Абсорбируя газы, черная и сухая лепешка иногда помогала ему, не всегда, впрочем.
-- "Да, это -- газы", -- и тронулся к... к...: было -- половина девятого.
Этот звук и услышал Семеныч.
Вскоре после того -- грохнула, бацнула коридорная дверь и издали прогудела другая; сняв с озябших колен полосатый свой плед, Аполлон Аполлонович Аб-леухов снова тронулся с места, подошел к двери замкнутой спаленки, раскрыл эту дверь и выставил покрытое потом лицо, чтоб у самой двери наткнуться -- на такое же точно покрытое потом лицо:
-- "Это вы?"
-- "Я-с..."
-- "Что вам?"
-- "Тут-с хожу..."
-- "Аа: да, да... Почему же так рано..."
-- "Приглядеть всюду надобно..."
-- "Что такое, скажите?.."
-- "?.."
-- "Звук какой-то..."
-- "А что-с?"
-- "Хлопнуло..."
-- "А, это-то?"
Тут Семеныч рукой ухватился за край широчайшей кальсонины, неодобрительно покачал головой:
-- "Ничего-с..."
Дело в том, что за десять минут перед тем с удивленьем Семеныч приметил: из барчукской из двери белобрысая просунулась голова: поглядела направо и поглядела налево, и -- спряталась.
И потом -- барчук проюркнул попрыгунчиком к двери старого барина.
Постоял, подышал, покачал головой, обернулся, не приметив Семеныча, прижатого в теневом углу коридора; постоял, еще подышал, да головой -- к свет пропускающей скважине: да -- как прилипнет, не отрываясь от двери!
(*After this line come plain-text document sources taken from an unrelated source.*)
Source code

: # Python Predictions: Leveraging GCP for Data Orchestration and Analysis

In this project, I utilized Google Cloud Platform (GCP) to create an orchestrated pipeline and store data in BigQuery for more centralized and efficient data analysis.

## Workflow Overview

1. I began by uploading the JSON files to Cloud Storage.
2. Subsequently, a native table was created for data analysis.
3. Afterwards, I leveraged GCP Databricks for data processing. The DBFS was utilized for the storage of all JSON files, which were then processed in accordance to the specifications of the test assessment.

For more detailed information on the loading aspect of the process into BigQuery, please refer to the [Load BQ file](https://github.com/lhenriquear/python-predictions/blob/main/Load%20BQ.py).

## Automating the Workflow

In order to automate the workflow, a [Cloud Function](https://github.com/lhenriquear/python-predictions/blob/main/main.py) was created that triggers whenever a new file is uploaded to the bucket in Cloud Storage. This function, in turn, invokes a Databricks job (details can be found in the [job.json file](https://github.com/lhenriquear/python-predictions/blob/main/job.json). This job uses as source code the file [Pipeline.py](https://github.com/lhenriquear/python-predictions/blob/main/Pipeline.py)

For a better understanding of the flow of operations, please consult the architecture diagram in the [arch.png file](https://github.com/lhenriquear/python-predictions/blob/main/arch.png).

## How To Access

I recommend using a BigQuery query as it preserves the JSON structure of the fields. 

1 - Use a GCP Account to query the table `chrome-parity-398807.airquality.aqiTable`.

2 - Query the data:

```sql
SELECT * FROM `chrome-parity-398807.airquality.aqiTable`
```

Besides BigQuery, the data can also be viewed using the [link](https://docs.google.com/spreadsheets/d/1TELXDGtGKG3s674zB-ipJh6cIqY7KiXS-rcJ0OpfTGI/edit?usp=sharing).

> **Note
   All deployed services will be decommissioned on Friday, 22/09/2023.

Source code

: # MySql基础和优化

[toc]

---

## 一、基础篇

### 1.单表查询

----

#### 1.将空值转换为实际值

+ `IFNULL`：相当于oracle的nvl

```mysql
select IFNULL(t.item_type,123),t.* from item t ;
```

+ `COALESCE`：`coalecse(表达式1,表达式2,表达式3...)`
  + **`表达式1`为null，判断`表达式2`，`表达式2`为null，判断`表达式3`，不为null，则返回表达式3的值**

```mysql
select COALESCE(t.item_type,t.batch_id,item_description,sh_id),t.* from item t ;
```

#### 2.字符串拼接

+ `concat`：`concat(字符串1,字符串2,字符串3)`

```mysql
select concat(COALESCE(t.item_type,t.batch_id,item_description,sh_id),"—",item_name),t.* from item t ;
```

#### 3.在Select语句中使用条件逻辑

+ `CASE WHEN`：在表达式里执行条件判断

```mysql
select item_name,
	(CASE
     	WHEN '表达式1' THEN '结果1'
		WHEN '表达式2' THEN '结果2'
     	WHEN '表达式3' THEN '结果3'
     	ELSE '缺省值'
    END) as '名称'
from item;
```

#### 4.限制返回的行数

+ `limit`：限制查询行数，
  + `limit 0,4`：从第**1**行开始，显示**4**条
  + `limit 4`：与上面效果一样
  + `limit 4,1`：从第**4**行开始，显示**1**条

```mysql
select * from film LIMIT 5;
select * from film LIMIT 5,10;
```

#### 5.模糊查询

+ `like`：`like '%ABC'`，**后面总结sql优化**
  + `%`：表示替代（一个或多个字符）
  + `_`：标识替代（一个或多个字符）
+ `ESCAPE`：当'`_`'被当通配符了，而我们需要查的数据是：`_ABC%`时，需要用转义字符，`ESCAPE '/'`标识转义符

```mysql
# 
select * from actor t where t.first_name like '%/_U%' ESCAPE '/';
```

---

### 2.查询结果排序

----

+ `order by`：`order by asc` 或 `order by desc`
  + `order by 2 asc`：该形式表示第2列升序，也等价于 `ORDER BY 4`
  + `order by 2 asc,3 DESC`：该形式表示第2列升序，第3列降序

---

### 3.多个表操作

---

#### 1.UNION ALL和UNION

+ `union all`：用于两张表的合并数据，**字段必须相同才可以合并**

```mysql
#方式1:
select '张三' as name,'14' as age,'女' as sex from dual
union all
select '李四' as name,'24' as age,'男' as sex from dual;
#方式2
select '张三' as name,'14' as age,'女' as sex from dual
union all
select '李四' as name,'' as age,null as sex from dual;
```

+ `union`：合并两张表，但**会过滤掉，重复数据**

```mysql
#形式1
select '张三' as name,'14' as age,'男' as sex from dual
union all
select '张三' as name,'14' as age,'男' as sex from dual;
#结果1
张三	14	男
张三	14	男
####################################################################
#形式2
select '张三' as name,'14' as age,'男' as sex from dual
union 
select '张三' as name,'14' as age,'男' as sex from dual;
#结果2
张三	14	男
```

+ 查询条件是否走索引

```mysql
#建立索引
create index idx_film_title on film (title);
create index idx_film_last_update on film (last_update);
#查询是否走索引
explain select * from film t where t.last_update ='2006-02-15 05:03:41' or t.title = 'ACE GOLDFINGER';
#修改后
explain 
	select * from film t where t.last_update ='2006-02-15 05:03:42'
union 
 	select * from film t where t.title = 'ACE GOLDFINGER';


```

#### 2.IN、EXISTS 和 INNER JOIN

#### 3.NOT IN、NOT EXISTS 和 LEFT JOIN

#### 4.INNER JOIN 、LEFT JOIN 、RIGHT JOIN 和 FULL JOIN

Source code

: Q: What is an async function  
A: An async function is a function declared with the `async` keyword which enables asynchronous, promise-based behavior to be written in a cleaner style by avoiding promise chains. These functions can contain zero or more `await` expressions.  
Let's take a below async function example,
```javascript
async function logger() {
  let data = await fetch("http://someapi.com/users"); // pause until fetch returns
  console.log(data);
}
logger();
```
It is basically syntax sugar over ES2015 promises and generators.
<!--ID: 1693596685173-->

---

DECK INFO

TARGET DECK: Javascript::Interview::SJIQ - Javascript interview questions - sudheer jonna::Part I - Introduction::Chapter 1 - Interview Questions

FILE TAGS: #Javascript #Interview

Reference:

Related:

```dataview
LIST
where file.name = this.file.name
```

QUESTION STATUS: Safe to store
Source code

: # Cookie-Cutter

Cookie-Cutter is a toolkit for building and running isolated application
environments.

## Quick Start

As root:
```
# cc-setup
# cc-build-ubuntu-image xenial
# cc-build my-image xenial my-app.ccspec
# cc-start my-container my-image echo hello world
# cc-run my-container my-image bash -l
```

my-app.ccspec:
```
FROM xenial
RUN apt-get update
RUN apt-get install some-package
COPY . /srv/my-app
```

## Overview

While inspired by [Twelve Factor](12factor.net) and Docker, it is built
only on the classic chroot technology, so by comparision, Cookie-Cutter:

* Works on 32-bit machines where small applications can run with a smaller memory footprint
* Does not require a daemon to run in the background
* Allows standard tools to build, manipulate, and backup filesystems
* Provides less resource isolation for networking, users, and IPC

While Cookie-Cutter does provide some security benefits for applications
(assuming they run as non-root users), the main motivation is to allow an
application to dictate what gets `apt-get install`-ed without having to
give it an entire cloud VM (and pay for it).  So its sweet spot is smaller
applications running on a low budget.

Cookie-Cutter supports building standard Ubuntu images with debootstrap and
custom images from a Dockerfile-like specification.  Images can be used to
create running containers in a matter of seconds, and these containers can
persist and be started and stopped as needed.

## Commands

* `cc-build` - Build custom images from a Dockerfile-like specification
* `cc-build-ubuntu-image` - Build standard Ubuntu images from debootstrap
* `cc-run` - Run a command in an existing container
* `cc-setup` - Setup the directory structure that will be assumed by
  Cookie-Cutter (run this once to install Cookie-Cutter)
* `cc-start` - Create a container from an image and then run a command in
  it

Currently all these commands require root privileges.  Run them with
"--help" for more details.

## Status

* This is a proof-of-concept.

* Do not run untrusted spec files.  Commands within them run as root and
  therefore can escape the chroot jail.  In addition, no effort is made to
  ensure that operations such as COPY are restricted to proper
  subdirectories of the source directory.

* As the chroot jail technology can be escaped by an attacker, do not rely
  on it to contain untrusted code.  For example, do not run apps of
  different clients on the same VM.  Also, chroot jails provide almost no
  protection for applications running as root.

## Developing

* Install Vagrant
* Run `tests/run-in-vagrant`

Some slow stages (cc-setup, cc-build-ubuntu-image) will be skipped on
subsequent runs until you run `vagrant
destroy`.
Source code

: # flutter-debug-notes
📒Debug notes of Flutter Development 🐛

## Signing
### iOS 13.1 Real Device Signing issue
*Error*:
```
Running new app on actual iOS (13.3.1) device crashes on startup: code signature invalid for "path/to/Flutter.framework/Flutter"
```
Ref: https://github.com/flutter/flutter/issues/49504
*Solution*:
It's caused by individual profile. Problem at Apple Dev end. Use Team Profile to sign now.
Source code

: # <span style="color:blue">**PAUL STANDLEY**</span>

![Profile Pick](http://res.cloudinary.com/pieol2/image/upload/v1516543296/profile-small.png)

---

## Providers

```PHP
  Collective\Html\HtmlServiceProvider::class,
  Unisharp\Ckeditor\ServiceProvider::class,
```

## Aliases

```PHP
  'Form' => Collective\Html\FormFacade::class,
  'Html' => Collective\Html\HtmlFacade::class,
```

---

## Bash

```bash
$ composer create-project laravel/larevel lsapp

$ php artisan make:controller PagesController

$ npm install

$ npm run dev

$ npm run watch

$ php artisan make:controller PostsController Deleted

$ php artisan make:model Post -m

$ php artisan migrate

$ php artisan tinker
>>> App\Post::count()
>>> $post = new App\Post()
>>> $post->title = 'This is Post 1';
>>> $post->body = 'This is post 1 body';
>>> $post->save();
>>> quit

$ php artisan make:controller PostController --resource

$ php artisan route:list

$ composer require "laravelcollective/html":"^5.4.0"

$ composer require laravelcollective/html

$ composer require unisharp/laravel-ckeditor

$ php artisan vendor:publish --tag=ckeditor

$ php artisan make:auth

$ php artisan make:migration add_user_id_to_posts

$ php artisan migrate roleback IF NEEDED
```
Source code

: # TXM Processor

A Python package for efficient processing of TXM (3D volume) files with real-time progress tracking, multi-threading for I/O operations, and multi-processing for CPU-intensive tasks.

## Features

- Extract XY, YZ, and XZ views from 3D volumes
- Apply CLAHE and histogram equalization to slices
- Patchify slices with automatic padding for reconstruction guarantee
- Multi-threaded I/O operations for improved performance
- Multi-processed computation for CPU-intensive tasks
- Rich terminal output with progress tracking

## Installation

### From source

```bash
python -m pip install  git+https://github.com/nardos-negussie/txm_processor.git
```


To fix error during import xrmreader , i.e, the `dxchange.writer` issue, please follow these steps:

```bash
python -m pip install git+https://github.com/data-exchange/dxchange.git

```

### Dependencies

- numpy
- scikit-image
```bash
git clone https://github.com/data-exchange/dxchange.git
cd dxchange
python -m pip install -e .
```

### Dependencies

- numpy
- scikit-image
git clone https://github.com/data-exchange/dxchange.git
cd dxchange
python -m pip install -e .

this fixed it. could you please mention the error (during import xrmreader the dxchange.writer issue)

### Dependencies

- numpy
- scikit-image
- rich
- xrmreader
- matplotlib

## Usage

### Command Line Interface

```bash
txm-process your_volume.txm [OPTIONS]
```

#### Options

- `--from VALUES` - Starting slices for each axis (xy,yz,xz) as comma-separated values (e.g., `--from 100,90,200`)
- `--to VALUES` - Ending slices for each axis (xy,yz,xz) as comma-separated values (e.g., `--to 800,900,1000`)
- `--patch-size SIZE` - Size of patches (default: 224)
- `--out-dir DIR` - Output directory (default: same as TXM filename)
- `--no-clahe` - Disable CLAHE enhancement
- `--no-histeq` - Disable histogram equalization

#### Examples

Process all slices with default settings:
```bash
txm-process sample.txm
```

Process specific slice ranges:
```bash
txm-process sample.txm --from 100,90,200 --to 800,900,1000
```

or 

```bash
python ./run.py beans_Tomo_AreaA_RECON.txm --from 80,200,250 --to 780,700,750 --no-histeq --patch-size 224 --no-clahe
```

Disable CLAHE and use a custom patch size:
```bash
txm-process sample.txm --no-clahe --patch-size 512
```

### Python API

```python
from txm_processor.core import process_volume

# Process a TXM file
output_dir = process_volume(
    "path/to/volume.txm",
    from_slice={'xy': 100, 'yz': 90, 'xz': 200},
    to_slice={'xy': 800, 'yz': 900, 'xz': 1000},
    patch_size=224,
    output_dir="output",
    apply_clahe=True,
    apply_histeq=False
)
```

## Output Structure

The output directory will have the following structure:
Не по-барчукски барчук любопытствовал, не каким-нибудь был, -- не таковским...
Что такой за подглядыватель? Да и потом -- непристойно как будто.
Хоть бы он там присматривал не за каким за чужим, кто бы мог утаиться -- присматривал за своим, за единокровным папашенькою; мог бы, кажется, присматривать за здоровьем; ну, а все-таки: чуялось, что тут дело не в сыновних заботах, а так себе: праздности ради. А тогда выходило одно: шелапыга!
Не лакеем каким-нибудь был -- генеральским сынком, образованным на французский манер. Тут стал гымкать Семеныч.
Барчук же, -- как вздрогнет!
-- "Сюртучок", -- сказал он в сердцах, -- "мне скорей пообчистите..."
Да от папашиной двери -- к себе: просто какая-то шелапыга!
-- "Слушаюсь", -- неодобрительно прожевал губами Семеныч, а сам себе думал:
-- "Мать приехала, а он экую рань -- "почистите сюртучок"".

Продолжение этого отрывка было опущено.